§ Entries provided:
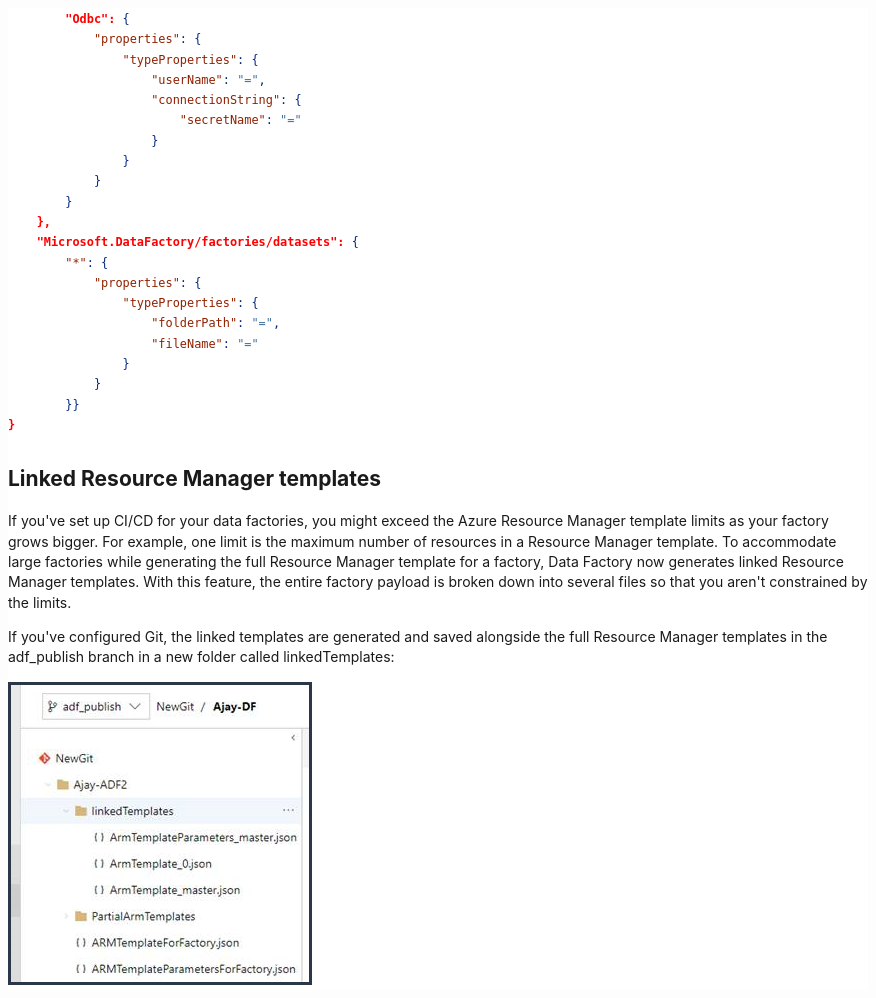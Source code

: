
 ```json
        "Odbc": {
            "properties": {
                "typeProperties": {
                    "userName": "=",
                    "connectionString": {
                        "secretName": "="
                    }
                }
            }
        }
    },
    "Microsoft.DataFactory/factories/datasets": {
        "*": {
            "properties": {
                "typeProperties": {
                    "folderPath": "=",
                    "fileName": "="
                }
            }
        }}
}
```

## Linked Resource Manager templates

If you've set up CI/CD for your data factories, you might exceed the Azure Resource Manager template limits as your factory grows bigger. For example, one limit is the maximum number of resources in a Resource Manager template. To accommodate large factories while generating the full Resource Manager template for a factory, Data Factory now generates linked Resource Manager templates. With this feature, the entire factory payload is broken down into several files so that you aren't constrained by the limits.

If you've configured Git, the linked templates are generated and saved alongside the full Resource Manager templates in the adf_publish branch in a new folder called linkedTemplates:

![Linked Resource Manager templates folder](media/continuous-integration-deployment/linked-resource-manager-templates.png)
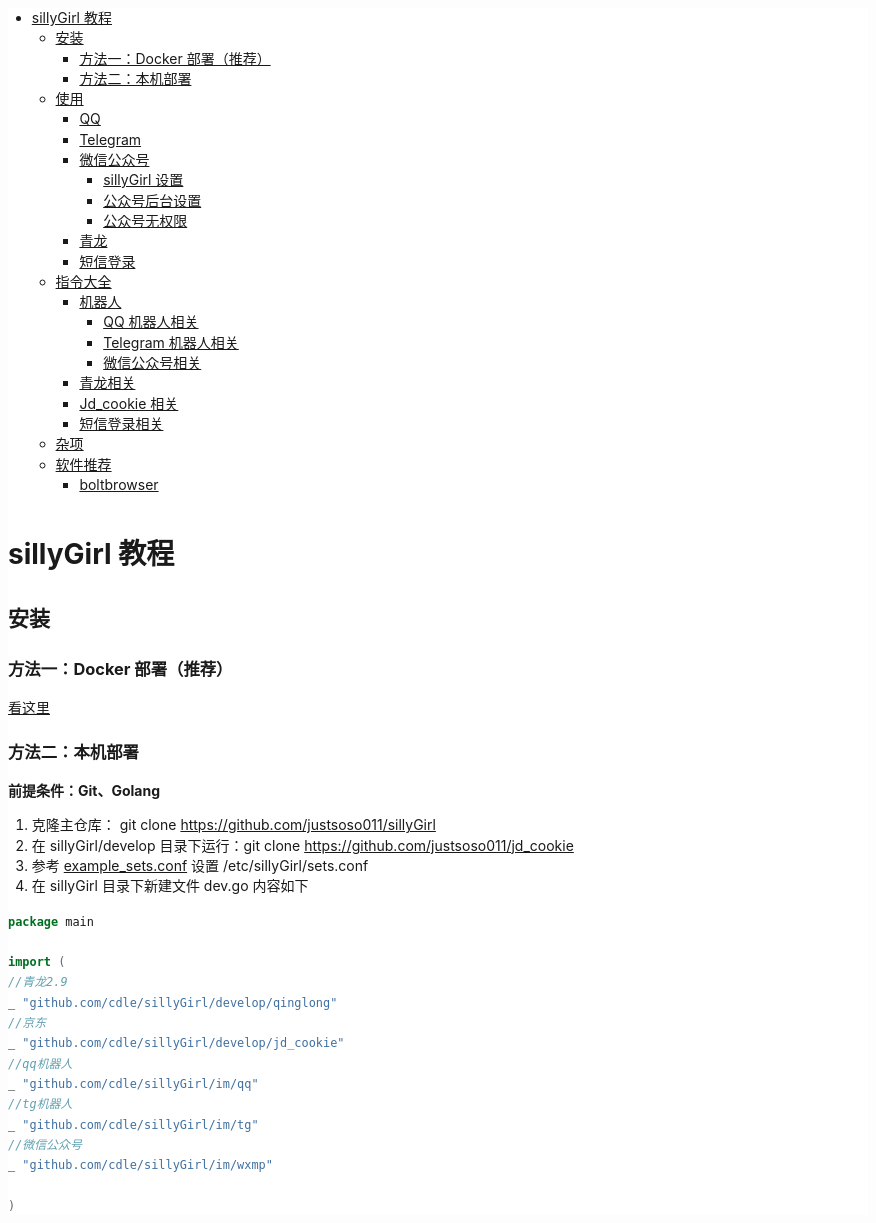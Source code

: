 * [sillyGirl 教程](#sillygirl-教程)
   * [安装](#安装)
      * [方法一：Docker 部署（推荐）](#方法一docker-部署推荐)
      * [方法二：本机部署](#方法二本机部署)
   * [使用](#使用)
      * [QQ](#qq)
      * [Telegram](#telegram)
      * [微信公众号](#微信公众号)
         * [sillyGirl 设置](#sillygirl-设置)
         * [公众号后台设置](#公众号后台设置)
         * [公众号无权限](#公众号无权限)
      * [青龙](#青龙)
      * [短信登录](#短信登录)
   * [指令大全](#指令大全)
      * [机器人](#机器人)
         * [QQ 机器人相关](#qq-机器人相关)
         * [Telegram 机器人相关](#telegram-机器人相关)
         * [微信公众号相关](#微信公众号相关)
      * [青龙相关](#青龙相关)
      * [Jd_cookie 相关](#jd_cookie-相关)
      * [短信登录相关](#短信登录相关)
   * [杂项](#杂项)
   * [软件推荐](#软件推荐)
      * [boltbrowser](#boltbrowser)

# sillyGirl 教程

## 安装

### 方法一：Docker 部署（推荐）

[看这里](./README.md)

### 方法二：本机部署

**前提条件：Git、Golang**

1. 克隆主仓库： git clone https://github.com/justsoso011/sillyGirl
2. 在 sillyGirl/develop 目录下运行：git clone https://github.com/justsoso011/jd_cookie
3. 参考 [example_sets.conf](./conf/example_sets.conf) 设置 /etc/sillyGirl/sets.conf
4. 在 sillyGirl 目录下新建文件 dev.go 内容如下

  ```go
 package main
 
 import (
  //青龙2.9
  _ "github.com/cdle/sillyGirl/develop/qinglong"
  //京东
  _ "github.com/cdle/sillyGirl/develop/jd_cookie"
  //qq机器人
  _ "github.com/cdle/sillyGirl/im/qq"
  //tg机器人
  _ "github.com/cdle/sillyGirl/im/tg"
  //微信公众号
  _ "github.com/cdle/sillyGirl/im/wxmp"
 
 )
 
 
  ```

§ Task details: Which lines above contain "cdle"? Show each of them.

§ Worked solution:
  _ "github.com/cdle/sillyGirl/develop/qinglong"
  _ "github.com/cdle/sillyGirl/develop/jd_cookie"
  _ "github.com/cdle/sillyGirl/im/qq"
  _ "github.com/cdle/sillyGirl/im/tg"
  _ "github.com/cdle/sillyGirl/im/wxmp"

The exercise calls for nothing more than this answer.